Segment Open
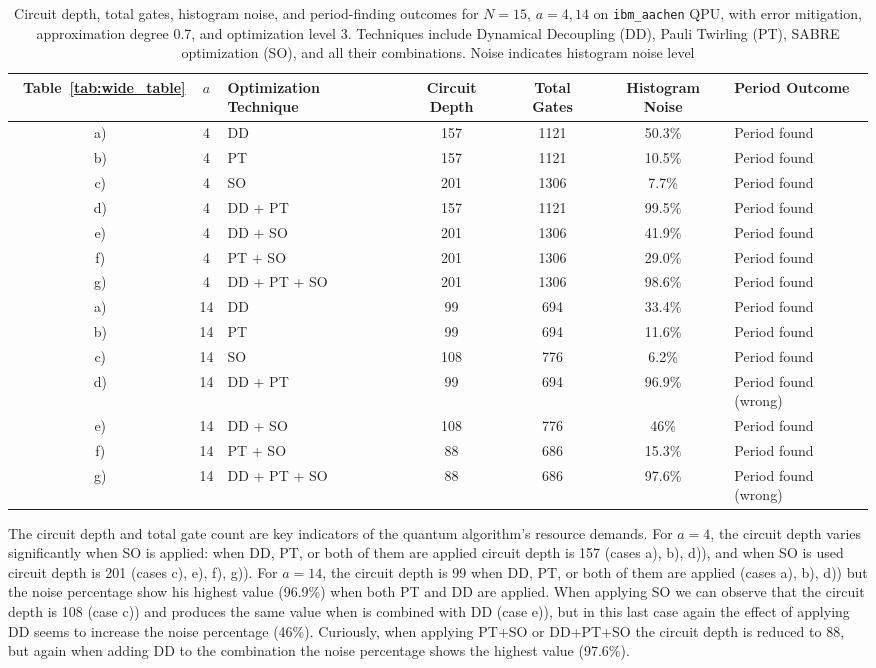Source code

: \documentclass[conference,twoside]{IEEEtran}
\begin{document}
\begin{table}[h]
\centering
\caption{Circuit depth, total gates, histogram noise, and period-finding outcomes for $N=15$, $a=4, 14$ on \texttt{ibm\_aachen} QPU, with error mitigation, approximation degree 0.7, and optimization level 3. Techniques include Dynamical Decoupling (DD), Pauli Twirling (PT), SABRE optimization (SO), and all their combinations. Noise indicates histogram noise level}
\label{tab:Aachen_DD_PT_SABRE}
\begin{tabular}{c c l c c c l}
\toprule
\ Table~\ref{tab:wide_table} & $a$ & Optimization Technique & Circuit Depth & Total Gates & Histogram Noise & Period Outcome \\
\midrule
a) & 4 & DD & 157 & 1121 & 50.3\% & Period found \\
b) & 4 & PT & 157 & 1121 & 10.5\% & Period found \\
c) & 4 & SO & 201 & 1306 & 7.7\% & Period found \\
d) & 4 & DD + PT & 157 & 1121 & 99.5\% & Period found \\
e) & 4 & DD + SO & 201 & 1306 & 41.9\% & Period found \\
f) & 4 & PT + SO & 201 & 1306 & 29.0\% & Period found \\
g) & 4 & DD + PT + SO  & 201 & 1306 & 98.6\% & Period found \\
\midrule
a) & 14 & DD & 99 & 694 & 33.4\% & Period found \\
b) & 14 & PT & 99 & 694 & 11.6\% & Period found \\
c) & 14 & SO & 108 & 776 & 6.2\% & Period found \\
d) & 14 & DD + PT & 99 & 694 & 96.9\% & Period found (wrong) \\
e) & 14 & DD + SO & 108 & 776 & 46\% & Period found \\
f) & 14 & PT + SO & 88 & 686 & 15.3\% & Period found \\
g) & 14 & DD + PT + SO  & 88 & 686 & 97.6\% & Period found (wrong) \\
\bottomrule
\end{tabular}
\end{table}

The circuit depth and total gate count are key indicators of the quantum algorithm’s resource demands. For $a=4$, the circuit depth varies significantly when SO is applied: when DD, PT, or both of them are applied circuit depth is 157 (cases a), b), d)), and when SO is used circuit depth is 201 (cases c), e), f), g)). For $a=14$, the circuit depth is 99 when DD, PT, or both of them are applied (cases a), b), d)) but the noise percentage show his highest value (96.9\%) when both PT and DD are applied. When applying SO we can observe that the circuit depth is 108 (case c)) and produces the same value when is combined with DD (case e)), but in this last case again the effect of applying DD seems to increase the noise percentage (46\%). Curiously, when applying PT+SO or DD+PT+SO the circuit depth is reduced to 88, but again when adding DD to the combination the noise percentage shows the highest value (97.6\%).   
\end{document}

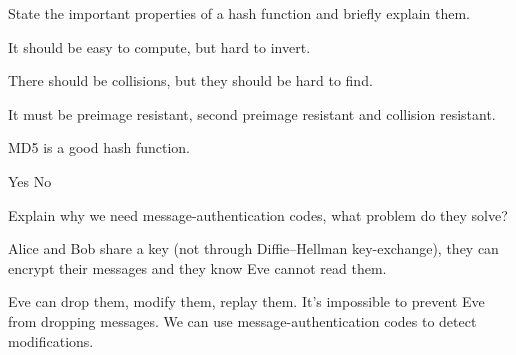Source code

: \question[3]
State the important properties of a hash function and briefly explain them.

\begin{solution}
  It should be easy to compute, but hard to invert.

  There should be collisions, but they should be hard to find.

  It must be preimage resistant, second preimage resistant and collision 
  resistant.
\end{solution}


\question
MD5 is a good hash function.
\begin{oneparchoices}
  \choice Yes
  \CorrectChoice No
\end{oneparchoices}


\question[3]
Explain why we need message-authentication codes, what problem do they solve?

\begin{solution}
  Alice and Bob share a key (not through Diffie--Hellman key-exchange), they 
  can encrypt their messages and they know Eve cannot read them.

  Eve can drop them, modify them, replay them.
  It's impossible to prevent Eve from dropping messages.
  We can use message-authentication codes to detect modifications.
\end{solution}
Segment Closed
The task:
All lines above with "their" in them should be returned.

Answer to this task:
\caption{Circuit depth, total gates, histogram noise, and period-finding outcomes for $N=15$, $a=4, 14$ on \texttt{ibm\_aachen} QPU, with error mitigation, approximation degree 0.7, and optimization level 3. Techniques include Dynamical Decoupling (DD), Pauli Twirling (PT), SABRE optimization (SO), and all their combinations. Noise indicates histogram noise level}
  can encrypt their messages and they know Eve cannot read them.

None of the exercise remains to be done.